-- Records supplied follows --
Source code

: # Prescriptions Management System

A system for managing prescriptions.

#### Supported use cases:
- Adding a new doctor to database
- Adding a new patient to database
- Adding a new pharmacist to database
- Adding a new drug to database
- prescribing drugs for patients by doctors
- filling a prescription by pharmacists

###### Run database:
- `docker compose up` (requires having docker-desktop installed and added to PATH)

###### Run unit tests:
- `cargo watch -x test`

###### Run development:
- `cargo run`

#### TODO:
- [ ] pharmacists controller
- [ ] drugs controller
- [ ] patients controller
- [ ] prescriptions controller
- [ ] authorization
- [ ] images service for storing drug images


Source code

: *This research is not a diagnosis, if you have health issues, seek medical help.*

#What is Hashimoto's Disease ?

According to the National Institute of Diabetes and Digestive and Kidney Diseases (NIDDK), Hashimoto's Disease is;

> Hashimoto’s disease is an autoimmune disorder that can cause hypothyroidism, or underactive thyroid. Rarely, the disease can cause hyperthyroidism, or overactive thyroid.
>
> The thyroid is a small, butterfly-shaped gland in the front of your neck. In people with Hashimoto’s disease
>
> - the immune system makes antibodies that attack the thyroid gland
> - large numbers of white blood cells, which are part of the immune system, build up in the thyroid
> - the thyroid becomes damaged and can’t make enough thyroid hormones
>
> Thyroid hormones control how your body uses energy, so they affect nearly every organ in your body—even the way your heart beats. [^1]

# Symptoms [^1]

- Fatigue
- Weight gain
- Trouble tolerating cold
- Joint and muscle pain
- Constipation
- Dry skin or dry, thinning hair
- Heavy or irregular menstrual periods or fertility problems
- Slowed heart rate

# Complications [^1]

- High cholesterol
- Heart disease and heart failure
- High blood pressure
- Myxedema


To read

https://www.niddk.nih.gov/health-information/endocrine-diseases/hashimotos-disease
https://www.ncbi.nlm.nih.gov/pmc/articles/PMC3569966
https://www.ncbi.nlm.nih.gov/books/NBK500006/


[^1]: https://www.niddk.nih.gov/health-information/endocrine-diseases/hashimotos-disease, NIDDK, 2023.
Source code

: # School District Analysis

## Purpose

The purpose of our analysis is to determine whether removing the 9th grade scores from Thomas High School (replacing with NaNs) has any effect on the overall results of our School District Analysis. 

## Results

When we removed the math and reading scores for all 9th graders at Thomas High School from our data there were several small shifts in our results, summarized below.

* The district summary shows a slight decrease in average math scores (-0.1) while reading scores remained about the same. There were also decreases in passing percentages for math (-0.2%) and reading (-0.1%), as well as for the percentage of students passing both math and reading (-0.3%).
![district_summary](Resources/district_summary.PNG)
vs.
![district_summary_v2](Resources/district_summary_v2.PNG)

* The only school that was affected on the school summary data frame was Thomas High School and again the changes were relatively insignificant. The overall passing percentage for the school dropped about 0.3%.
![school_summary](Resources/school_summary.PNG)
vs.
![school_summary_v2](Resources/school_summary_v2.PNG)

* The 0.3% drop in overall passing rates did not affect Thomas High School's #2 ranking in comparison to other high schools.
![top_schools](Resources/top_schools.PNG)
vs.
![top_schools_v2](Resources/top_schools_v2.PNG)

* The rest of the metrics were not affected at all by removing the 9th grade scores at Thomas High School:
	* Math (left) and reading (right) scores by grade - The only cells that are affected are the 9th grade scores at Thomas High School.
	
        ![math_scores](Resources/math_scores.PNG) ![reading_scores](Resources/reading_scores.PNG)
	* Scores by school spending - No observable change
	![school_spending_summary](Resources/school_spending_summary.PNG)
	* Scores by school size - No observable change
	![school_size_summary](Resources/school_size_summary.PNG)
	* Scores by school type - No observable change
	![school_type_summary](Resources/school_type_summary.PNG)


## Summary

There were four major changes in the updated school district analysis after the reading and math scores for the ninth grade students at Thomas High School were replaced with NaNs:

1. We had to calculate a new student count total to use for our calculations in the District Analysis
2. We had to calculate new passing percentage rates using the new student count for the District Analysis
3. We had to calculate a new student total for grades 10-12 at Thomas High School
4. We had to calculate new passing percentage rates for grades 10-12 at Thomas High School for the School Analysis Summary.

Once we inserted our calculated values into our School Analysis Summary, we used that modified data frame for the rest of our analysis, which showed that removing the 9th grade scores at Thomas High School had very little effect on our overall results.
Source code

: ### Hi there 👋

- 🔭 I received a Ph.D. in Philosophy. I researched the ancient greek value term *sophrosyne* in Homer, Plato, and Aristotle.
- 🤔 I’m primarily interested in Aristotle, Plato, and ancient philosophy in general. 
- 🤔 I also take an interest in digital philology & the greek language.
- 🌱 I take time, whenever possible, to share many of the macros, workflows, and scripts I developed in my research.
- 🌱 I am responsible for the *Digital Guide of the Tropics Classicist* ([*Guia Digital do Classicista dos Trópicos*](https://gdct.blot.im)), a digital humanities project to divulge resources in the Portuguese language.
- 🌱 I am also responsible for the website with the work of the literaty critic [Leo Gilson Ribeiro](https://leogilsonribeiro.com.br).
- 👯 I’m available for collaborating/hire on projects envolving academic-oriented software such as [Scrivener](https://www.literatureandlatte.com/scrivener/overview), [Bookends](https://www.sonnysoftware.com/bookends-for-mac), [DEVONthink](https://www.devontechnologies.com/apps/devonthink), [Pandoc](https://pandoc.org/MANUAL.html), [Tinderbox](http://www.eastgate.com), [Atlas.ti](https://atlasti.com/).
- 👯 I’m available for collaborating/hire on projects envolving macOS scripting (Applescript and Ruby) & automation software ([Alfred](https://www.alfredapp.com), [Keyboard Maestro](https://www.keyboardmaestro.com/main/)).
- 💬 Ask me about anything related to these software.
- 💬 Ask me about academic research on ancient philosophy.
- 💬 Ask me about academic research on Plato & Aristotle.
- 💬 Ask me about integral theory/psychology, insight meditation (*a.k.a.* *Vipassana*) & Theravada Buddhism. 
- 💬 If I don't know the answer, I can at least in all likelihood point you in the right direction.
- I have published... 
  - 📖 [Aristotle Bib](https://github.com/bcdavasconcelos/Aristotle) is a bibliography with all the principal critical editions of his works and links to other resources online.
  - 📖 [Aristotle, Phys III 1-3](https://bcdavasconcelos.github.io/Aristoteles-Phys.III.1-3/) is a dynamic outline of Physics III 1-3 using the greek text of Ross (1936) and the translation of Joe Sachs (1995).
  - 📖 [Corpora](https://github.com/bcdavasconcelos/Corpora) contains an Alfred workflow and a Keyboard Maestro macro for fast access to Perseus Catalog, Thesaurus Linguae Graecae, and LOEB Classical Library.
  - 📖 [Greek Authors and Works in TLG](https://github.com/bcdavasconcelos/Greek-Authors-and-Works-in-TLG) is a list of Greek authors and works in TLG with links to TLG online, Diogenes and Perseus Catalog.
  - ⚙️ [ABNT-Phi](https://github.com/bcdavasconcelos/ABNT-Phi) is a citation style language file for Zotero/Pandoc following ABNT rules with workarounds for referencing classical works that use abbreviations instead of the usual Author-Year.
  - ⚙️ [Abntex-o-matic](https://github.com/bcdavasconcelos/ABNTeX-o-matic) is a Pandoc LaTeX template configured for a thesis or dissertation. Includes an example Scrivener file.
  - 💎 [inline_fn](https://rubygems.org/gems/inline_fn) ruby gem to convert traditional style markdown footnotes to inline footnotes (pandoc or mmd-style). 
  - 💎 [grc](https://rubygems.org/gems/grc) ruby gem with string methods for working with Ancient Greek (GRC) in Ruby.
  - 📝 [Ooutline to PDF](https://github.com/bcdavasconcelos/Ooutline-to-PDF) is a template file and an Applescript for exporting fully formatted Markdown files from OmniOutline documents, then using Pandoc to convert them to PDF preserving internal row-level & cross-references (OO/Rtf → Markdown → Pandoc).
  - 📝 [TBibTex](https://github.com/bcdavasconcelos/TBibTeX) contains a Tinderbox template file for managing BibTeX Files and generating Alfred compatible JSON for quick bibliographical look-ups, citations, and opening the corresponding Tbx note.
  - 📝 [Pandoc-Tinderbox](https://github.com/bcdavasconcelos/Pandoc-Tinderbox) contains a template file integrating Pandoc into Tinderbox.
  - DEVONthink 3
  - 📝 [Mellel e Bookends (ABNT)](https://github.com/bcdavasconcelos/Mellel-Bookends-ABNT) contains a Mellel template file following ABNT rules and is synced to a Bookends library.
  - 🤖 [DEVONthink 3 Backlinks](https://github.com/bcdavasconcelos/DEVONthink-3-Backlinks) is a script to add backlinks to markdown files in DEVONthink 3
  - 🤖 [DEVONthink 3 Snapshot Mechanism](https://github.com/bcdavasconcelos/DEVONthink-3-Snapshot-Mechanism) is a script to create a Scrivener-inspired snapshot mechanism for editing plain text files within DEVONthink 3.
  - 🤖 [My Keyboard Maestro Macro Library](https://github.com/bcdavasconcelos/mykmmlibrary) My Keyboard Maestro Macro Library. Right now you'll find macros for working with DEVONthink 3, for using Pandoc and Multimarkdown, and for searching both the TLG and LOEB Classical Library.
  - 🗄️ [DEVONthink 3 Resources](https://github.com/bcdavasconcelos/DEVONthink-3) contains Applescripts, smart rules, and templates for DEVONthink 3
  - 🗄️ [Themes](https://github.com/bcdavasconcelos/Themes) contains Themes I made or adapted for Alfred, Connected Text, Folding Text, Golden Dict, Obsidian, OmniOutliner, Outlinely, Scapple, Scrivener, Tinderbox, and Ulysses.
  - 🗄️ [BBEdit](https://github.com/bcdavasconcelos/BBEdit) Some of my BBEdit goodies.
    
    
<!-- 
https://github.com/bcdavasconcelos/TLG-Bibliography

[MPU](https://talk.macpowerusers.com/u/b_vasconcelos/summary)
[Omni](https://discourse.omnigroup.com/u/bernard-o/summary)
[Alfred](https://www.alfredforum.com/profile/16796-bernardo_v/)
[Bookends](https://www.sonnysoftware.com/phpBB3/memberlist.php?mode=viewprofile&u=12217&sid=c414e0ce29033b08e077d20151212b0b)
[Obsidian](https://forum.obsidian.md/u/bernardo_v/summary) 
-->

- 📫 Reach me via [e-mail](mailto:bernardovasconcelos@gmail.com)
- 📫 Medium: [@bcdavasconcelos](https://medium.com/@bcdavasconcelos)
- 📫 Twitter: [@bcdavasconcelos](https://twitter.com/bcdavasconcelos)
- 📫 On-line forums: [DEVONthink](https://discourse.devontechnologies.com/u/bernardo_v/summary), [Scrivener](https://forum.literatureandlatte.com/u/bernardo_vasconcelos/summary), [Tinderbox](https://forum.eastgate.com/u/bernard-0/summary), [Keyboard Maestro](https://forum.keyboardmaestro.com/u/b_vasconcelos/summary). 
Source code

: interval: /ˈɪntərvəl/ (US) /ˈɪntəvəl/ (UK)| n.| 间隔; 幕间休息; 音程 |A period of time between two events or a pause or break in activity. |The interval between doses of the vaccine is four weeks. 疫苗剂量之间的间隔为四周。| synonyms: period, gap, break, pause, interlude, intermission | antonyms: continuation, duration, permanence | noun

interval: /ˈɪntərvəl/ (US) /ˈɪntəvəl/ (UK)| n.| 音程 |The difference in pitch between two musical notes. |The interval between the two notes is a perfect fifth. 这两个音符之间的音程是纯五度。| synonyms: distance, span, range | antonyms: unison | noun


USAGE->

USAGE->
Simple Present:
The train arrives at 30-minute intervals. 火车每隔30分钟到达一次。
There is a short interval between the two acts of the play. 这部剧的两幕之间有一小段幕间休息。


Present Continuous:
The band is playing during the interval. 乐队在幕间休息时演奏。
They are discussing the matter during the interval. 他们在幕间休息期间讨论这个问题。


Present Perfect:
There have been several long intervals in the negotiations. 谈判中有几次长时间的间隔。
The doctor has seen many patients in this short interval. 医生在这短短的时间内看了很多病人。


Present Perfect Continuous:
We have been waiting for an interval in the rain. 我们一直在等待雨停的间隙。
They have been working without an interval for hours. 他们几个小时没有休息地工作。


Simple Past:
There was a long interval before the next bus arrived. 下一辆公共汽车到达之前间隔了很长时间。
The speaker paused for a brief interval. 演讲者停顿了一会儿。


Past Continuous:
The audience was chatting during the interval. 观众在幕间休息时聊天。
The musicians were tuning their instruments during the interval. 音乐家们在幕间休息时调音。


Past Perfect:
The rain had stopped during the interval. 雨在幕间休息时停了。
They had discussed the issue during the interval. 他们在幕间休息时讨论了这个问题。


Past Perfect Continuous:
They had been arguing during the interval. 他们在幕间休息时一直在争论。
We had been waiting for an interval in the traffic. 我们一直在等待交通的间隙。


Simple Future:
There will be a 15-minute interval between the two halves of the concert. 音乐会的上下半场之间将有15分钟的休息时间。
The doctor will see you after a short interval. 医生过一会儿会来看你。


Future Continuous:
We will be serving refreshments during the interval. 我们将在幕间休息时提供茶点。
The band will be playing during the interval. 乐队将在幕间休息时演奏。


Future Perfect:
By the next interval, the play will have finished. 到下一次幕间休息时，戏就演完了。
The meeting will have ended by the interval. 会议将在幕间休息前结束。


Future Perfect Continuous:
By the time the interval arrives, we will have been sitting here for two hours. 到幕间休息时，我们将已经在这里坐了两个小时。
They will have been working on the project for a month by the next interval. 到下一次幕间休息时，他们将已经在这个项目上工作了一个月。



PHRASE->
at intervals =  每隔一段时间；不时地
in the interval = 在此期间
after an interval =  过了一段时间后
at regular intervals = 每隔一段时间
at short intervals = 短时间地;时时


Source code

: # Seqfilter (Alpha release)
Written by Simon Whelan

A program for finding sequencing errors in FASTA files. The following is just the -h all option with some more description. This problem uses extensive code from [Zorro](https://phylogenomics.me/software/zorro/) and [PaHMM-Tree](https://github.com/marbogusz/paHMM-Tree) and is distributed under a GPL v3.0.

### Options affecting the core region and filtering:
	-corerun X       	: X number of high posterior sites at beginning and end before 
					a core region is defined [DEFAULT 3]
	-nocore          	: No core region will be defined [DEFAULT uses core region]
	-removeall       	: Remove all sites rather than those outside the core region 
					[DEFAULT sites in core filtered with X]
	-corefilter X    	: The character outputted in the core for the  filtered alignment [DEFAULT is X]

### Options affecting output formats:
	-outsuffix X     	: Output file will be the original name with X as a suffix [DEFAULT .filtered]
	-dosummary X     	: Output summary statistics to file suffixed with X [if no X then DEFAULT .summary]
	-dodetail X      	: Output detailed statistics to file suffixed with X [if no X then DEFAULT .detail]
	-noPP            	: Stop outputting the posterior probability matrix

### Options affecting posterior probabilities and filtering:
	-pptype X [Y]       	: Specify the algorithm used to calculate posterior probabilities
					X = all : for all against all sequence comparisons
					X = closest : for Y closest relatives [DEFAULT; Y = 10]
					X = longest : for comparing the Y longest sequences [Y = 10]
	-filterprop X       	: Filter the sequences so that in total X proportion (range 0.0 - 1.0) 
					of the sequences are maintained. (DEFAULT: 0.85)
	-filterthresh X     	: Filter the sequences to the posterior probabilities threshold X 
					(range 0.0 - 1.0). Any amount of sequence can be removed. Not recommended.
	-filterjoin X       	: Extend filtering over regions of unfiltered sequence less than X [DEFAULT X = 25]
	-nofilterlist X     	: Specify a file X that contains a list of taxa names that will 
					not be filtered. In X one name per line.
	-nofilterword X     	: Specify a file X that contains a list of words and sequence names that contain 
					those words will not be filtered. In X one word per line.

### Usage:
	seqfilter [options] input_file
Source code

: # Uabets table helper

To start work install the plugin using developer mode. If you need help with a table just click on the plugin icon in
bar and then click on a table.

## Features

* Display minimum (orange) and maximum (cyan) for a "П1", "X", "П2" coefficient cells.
-- Records supplied concluded --
What to do:
Filtering the entries above by the word "also", copy each line that matches.

Answer for the task:
* The district summary shows a slight decrease in average math scores (-0.1) while reading scores remained about the same. There were also decreases in passing percentages for math (-0.2%) and reading (-0.1%), as well as for the percentage of students passing both math and reading (-0.3%).
- 🤔 I also take an interest in digital philology & the greek language.
- 🌱 I am also responsible for the website with the work of the literaty critic [Leo Gilson Ribeiro](https://leogilsonribeiro.com.br).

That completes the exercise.